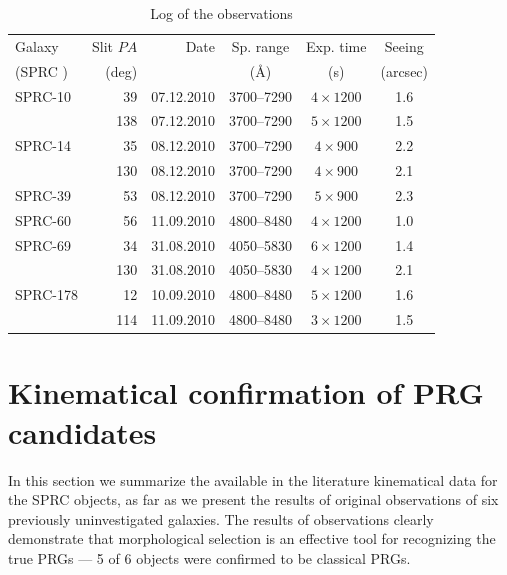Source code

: \documentclass[useAMS,usenatbib]{mn2e}
\begin{document}
\begin{table}
\caption{Log of the observations}\label{tab_obs}
\begin{tabular}{lrrccc}
\hline
Galaxy    & Slit $PA$ & Date             & Sp. range        &  Exp. time             &  Seeing  \\
(SPRC )  &   (deg)&                       &  (\AA)               &     (s)                       &   (arcsec)\\
\hline
SPRC-10        &  39       & 07.12.2010  &    3700--7290 &    $4\times1200$ &   1.6\\
               &  138      & 07.12.2010  &    3700--7290 &    $5\times1200$ &   1.5\\
SPRC-14        &  35       & 08.12.2010  &    3700--7290 &    $4\times900$ &   2.2\\
               &  130      & 08.12.2010  &    3700--7290 &    $4\times900$ &   2.1\\
SPRC-39        &  53       & 08.12.2010  &    3700--7290 &    $5\times900$  &   2.3\\
SPRC-60        &  56       & 11.09.2010  &    4800--8480 &    $4\times1200$ &   1.0\\
SPRC-69        &  34       & 31.08.2010  &    4050--5830 &    $6\times1200$ &   1.4\\
               &  130      & 31.08.2010  &    4050--5830 &    $4\times1200$ &   2.1\\
SPRC-178       &  12       & 10.09.2010  &    4800--8480 &    $5\times1200$ &   1.6\\
               &  114      & 11.09.2010  &    4800--8480 &    $3\times1200$ &   1.5\\
  \hline
\end{tabular}
\end{table}



\section{Kinematical confirmation of PRG candidates}
\label{sect_obs}

 In this section we summarize the available in the literature kinematical data for the SPRC objects, as far as
we present the results of original observations of six previously uninvestigated galaxies.
The results of observations clearly demonstrate  that morphological selection is an effective
tool for recognizing  the true PRGs --- 5 of 6 objects were confirmed to be classical PRGs.
\end{document}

● ● ● ●

§ **Task instructions**
Omitting the images, copy the listing exactly.

§ **Solution for this task**
Source code

: \documentclass[useAMS,usenatbib]{mn2e}
\begin{document}
\begin{table}
\caption{Log of the observations}\label{tab_obs}
\begin{tabular}{lrrccc}
\hline
Galaxy    & Slit $PA$ & Date             & Sp. range        &  Exp. time             &  Seeing  \\
(SPRC )  &   (deg)&                       &  (\AA)               &     (s)                       &   (arcsec)\\
\hline
SPRC-10        &  39       & 07.12.2010  &    3700--7290 &    $4\times1200$ &   1.6\\
               &  138      & 07.12.2010  &    3700--7290 &    $5\times1200$ &   1.5\\
SPRC-14        &  35       & 08.12.2010  &    3700--7290 &    $4\times900$ &   2.2\\
               &  130      & 08.12.2010  &    3700--7290 &    $4\times900$ &   2.1\\
SPRC-39        &  53       & 08.12.2010  &    3700--7290 &    $5\times900$  &   2.3\\
SPRC-60        &  56       & 11.09.2010  &    4800--8480 &    $4\times1200$ &   1.0\\
SPRC-69        &  34       & 31.08.2010  &    4050--5830 &    $6\times1200$ &   1.4\\
               &  130      & 31.08.2010  &    4050--5830 &    $4\times1200$ &   2.1\\
SPRC-178       &  12       & 10.09.2010  &    4800--8480 &    $5\times1200$ &   1.6\\
               &  114      & 11.09.2010  &    4800--8480 &    $3\times1200$ &   1.5\\
  \hline
\end{tabular}
\end{table}



\section{Kinematical confirmation of PRG candidates}
\label{sect_obs}

 In this section we summarize the available in the literature kinematical data for the SPRC objects, as far as
we present the results of original observations of six previously uninvestigated galaxies.
The results of observations clearly demonstrate  that morphological selection is an effective
tool for recognizing  the true PRGs --- 5 of 6 objects were confirmed to be classical PRGs.
\end{document}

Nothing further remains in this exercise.